[Stored data entries]
================================

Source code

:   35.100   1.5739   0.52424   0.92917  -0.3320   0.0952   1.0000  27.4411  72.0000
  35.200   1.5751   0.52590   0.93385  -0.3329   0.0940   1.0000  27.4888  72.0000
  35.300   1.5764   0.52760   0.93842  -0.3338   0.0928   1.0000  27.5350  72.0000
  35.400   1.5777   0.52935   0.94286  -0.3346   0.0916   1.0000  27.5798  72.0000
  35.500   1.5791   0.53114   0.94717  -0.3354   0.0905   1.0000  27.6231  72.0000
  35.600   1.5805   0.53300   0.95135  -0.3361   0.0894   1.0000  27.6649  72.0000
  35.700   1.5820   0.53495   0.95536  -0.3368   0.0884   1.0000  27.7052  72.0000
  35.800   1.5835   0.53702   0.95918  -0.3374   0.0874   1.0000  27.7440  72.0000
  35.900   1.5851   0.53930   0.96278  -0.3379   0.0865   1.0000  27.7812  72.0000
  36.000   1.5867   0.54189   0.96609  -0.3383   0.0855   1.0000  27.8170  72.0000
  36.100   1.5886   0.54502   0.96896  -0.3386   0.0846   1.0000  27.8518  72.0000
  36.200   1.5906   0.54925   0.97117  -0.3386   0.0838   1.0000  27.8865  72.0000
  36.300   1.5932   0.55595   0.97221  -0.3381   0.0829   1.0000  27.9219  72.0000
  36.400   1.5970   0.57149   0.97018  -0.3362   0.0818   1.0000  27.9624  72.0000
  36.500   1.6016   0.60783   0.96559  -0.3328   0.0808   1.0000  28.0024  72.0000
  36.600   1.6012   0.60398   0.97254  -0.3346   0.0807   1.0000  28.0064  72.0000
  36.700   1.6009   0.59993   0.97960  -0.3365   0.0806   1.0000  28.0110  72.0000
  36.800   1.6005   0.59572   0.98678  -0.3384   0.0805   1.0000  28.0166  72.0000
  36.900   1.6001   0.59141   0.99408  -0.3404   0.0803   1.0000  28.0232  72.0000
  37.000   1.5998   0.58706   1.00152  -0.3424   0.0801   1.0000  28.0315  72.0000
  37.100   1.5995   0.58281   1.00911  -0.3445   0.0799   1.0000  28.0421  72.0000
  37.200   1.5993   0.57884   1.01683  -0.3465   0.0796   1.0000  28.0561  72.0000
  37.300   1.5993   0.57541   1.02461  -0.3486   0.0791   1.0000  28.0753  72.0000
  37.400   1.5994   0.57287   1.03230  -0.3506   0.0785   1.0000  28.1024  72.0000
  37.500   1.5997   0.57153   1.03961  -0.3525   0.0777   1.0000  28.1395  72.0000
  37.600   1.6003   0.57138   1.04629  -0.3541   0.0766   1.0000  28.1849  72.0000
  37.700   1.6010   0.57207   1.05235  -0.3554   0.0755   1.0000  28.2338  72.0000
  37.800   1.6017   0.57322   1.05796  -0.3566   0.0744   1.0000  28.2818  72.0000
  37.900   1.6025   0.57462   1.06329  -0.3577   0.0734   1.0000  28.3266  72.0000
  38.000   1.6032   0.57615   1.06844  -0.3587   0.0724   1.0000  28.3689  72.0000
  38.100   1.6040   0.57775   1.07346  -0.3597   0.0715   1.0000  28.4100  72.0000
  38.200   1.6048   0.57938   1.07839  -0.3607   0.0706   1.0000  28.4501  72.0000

================================

Required work = With no additions or omissions, transcribe every record.

Solution to this problem =
Source code

:   35.100   1.5739   0.52424   0.92917  -0.3320   0.0952   1.0000  27.4411  72.0000
  35.200   1.5751   0.52590   0.93385  -0.3329   0.0940   1.0000  27.4888  72.0000
  35.300   1.5764   0.52760   0.93842  -0.3338   0.0928   1.0000  27.5350  72.0000
  35.400   1.5777   0.52935   0.94286  -0.3346   0.0916   1.0000  27.5798  72.0000
  35.500   1.5791   0.53114   0.94717  -0.3354   0.0905   1.0000  27.6231  72.0000
  35.600   1.5805   0.53300   0.95135  -0.3361   0.0894   1.0000  27.6649  72.0000
  35.700   1.5820   0.53495   0.95536  -0.3368   0.0884   1.0000  27.7052  72.0000
  35.800   1.5835   0.53702   0.95918  -0.3374   0.0874   1.0000  27.7440  72.0000
  35.900   1.5851   0.53930   0.96278  -0.3379   0.0865   1.0000  27.7812  72.0000
  36.000   1.5867   0.54189   0.96609  -0.3383   0.0855   1.0000  27.8170  72.0000
  36.100   1.5886   0.54502   0.96896  -0.3386   0.0846   1.0000  27.8518  72.0000
  36.200   1.5906   0.54925   0.97117  -0.3386   0.0838   1.0000  27.8865  72.0000
  36.300   1.5932   0.55595   0.97221  -0.3381   0.0829   1.0000  27.9219  72.0000
  36.400   1.5970   0.57149   0.97018  -0.3362   0.0818   1.0000  27.9624  72.0000
  36.500   1.6016   0.60783   0.96559  -0.3328   0.0808   1.0000  28.0024  72.0000
  36.600   1.6012   0.60398   0.97254  -0.3346   0.0807   1.0000  28.0064  72.0000
  36.700   1.6009   0.59993   0.97960  -0.3365   0.0806   1.0000  28.0110  72.0000
  36.800   1.6005   0.59572   0.98678  -0.3384   0.0805   1.0000  28.0166  72.0000
  36.900   1.6001   0.59141   0.99408  -0.3404   0.0803   1.0000  28.0232  72.0000
  37.000   1.5998   0.58706   1.00152  -0.3424   0.0801   1.0000  28.0315  72.0000
  37.100   1.5995   0.58281   1.00911  -0.3445   0.0799   1.0000  28.0421  72.0000
  37.200   1.5993   0.57884   1.01683  -0.3465   0.0796   1.0000  28.0561  72.0000
  37.300   1.5993   0.57541   1.02461  -0.3486   0.0791   1.0000  28.0753  72.0000
  37.400   1.5994   0.57287   1.03230  -0.3506   0.0785   1.0000  28.1024  72.0000
  37.500   1.5997   0.57153   1.03961  -0.3525   0.0777   1.0000  28.1395  72.0000
  37.600   1.6003   0.57138   1.04629  -0.3541   0.0766   1.0000  28.1849  72.0000
  37.700   1.6010   0.57207   1.05235  -0.3554   0.0755   1.0000  28.2338  72.0000
  37.800   1.6017   0.57322   1.05796  -0.3566   0.0744   1.0000  28.2818  72.0000
  37.900   1.6025   0.57462   1.06329  -0.3577   0.0734   1.0000  28.3266  72.0000
  38.000   1.6032   0.57615   1.06844  -0.3587   0.0724   1.0000  28.3689  72.0000
  38.100   1.6040   0.57775   1.07346  -0.3597   0.0715   1.0000  28.4100  72.0000
  38.200   1.6048   0.57938   1.07839  -0.3607   0.0706   1.0000  28.4501  72.0000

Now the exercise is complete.